## Records shown
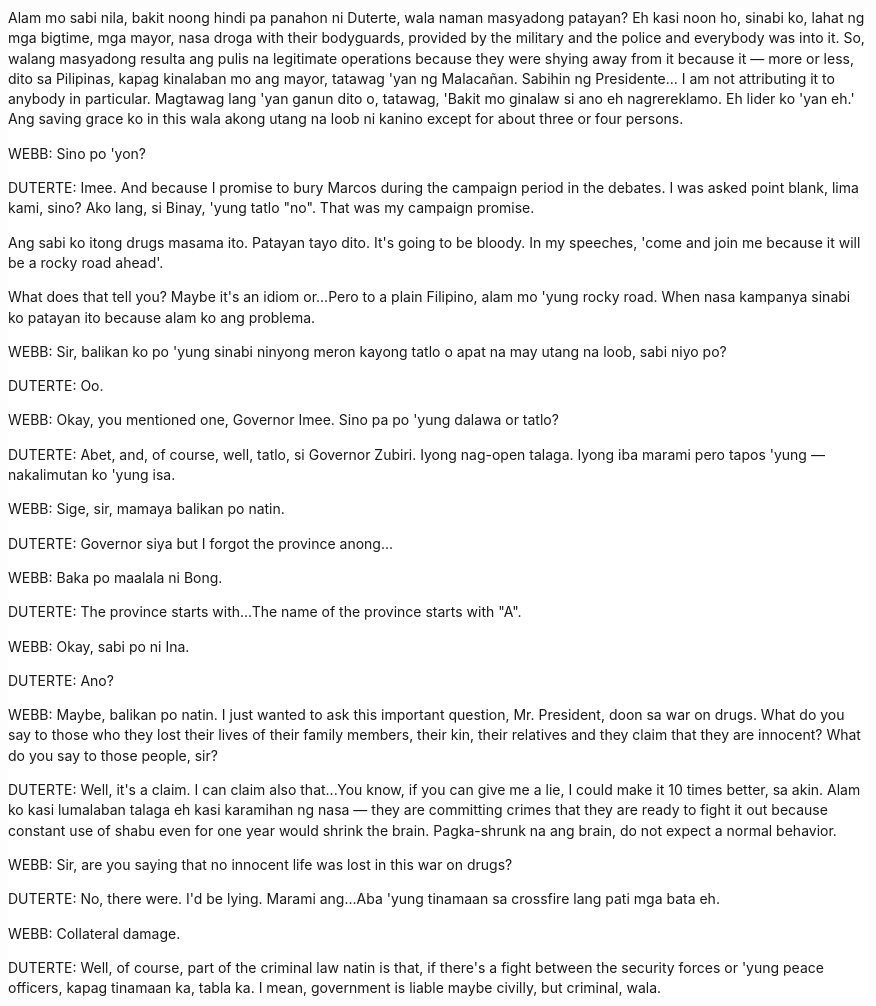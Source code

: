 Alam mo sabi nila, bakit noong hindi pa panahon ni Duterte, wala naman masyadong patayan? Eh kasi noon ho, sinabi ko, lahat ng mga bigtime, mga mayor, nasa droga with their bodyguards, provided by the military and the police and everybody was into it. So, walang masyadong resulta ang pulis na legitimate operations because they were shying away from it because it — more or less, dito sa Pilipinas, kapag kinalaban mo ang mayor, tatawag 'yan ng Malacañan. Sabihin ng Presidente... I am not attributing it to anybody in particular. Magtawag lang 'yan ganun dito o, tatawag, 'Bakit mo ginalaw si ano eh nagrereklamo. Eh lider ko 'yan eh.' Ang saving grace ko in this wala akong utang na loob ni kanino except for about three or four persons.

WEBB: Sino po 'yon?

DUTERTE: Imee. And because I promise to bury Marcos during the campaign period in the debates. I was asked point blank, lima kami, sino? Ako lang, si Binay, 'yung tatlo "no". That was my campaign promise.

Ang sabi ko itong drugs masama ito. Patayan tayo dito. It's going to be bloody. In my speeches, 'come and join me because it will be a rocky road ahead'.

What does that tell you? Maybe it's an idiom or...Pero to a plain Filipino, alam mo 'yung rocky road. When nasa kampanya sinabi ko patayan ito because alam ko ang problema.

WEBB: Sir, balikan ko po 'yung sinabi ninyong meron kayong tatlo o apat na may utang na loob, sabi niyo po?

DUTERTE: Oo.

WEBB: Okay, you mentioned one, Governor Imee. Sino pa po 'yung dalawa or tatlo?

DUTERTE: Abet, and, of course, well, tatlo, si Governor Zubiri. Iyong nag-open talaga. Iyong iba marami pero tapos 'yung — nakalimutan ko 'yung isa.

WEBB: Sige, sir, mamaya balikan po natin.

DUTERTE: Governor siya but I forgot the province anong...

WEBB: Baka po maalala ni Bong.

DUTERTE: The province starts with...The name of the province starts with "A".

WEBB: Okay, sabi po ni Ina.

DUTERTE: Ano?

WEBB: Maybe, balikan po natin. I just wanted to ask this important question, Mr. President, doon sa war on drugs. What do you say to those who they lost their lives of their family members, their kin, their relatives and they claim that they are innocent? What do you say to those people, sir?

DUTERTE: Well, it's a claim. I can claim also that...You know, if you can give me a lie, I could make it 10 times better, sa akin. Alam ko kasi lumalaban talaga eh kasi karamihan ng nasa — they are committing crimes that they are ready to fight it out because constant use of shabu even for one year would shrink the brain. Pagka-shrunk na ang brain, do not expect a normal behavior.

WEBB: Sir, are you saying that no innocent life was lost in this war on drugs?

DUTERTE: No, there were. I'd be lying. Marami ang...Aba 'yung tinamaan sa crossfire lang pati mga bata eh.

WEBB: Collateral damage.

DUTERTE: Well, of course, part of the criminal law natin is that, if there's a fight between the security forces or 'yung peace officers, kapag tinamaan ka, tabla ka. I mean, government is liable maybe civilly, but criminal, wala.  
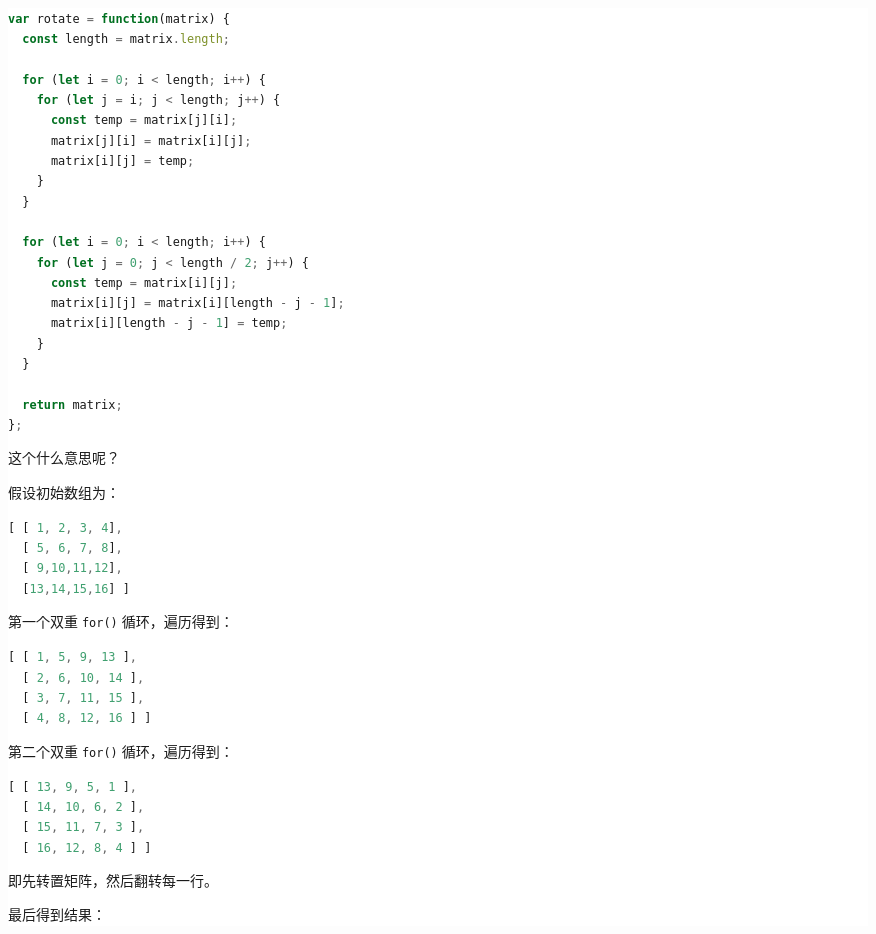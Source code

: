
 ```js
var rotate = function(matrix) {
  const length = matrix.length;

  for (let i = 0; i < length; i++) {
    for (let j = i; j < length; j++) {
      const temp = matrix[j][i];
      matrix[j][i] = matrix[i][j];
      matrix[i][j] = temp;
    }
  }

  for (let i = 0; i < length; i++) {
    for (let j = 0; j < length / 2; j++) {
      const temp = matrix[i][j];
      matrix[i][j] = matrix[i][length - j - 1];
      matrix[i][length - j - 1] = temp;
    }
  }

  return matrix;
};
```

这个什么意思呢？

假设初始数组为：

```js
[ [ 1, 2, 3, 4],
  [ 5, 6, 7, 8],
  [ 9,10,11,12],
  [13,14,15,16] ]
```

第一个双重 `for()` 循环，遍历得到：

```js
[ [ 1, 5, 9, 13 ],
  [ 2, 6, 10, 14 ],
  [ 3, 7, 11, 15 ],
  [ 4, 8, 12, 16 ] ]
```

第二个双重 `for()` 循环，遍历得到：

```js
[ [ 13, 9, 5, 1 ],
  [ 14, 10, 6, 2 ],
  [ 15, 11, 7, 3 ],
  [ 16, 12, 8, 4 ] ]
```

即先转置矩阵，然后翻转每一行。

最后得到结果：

## Task goal
Keep the pictures out and transcribe the entries exactly.

## Exercise solution
Source code

: Alam mo sabi nila, bakit noong hindi pa panahon ni Duterte, wala naman masyadong patayan? Eh kasi noon ho, sinabi ko, lahat ng mga bigtime, mga mayor, nasa droga with their bodyguards, provided by the military and the police and everybody was into it. So, walang masyadong resulta ang pulis na legitimate operations because they were shying away from it because it — more or less, dito sa Pilipinas, kapag kinalaban mo ang mayor, tatawag 'yan ng Malacañan. Sabihin ng Presidente... I am not attributing it to anybody in particular. Magtawag lang 'yan ganun dito o, tatawag, 'Bakit mo ginalaw si ano eh nagrereklamo. Eh lider ko 'yan eh.' Ang saving grace ko in this wala akong utang na loob ni kanino except for about three or four persons.

WEBB: Sino po 'yon?

DUTERTE: Imee. And because I promise to bury Marcos during the campaign period in the debates. I was asked point blank, lima kami, sino? Ako lang, si Binay, 'yung tatlo "no". That was my campaign promise.

Ang sabi ko itong drugs masama ito. Patayan tayo dito. It's going to be bloody. In my speeches, 'come and join me because it will be a rocky road ahead'.

What does that tell you? Maybe it's an idiom or...Pero to a plain Filipino, alam mo 'yung rocky road. When nasa kampanya sinabi ko patayan ito because alam ko ang problema.

WEBB: Sir, balikan ko po 'yung sinabi ninyong meron kayong tatlo o apat na may utang na loob, sabi niyo po?

DUTERTE: Oo.

WEBB: Okay, you mentioned one, Governor Imee. Sino pa po 'yung dalawa or tatlo?

DUTERTE: Abet, and, of course, well, tatlo, si Governor Zubiri. Iyong nag-open talaga. Iyong iba marami pero tapos 'yung — nakalimutan ko 'yung isa.

WEBB: Sige, sir, mamaya balikan po natin.

DUTERTE: Governor siya but I forgot the province anong...

WEBB: Baka po maalala ni Bong.

DUTERTE: The province starts with...The name of the province starts with "A".

WEBB: Okay, sabi po ni Ina.

DUTERTE: Ano?

WEBB: Maybe, balikan po natin. I just wanted to ask this important question, Mr. President, doon sa war on drugs. What do you say to those who they lost their lives of their family members, their kin, their relatives and they claim that they are innocent? What do you say to those people, sir?

DUTERTE: Well, it's a claim. I can claim also that...You know, if you can give me a lie, I could make it 10 times better, sa akin. Alam ko kasi lumalaban talaga eh kasi karamihan ng nasa — they are committing crimes that they are ready to fight it out because constant use of shabu even for one year would shrink the brain. Pagka-shrunk na ang brain, do not expect a normal behavior.

WEBB: Sir, are you saying that no innocent life was lost in this war on drugs?

DUTERTE: No, there were. I'd be lying. Marami ang...Aba 'yung tinamaan sa crossfire lang pati mga bata eh.

WEBB: Collateral damage.

DUTERTE: Well, of course, part of the criminal law natin is that, if there's a fight between the security forces or 'yung peace officers, kapag tinamaan ka, tabla ka. I mean, government is liable maybe civilly, but criminal, wala.  
Source code

:
 ```js
var rotate = function(matrix) {
  const length = matrix.length;

  for (let i = 0; i < length; i++) {
    for (let j = i; j < length; j++) {
      const temp = matrix[j][i];
      matrix[j][i] = matrix[i][j];
      matrix[i][j] = temp;
    }
  }

  for (let i = 0; i < length; i++) {
    for (let j = 0; j < length / 2; j++) {
      const temp = matrix[i][j];
      matrix[i][j] = matrix[i][length - j - 1];
      matrix[i][length - j - 1] = temp;
    }
  }

  return matrix;
};
```

这个什么意思呢？

假设初始数组为：

```js
[ [ 1, 2, 3, 4],
  [ 5, 6, 7, 8],
  [ 9,10,11,12],
  [13,14,15,16] ]
```

第一个双重 `for()` 循环，遍历得到：

```js
[ [ 1, 5, 9, 13 ],
  [ 2, 6, 10, 14 ],
  [ 3, 7, 11, 15 ],
  [ 4, 8, 12, 16 ] ]
```

第二个双重 `for()` 循环，遍历得到：

```js
[ [ 13, 9, 5, 1 ],
  [ 14, 10, 6, 2 ],
  [ 15, 11, 7, 3 ],
  [ 16, 12, 8, 4 ] ]
```

即先转置矩阵，然后翻转每一行。

最后得到结果：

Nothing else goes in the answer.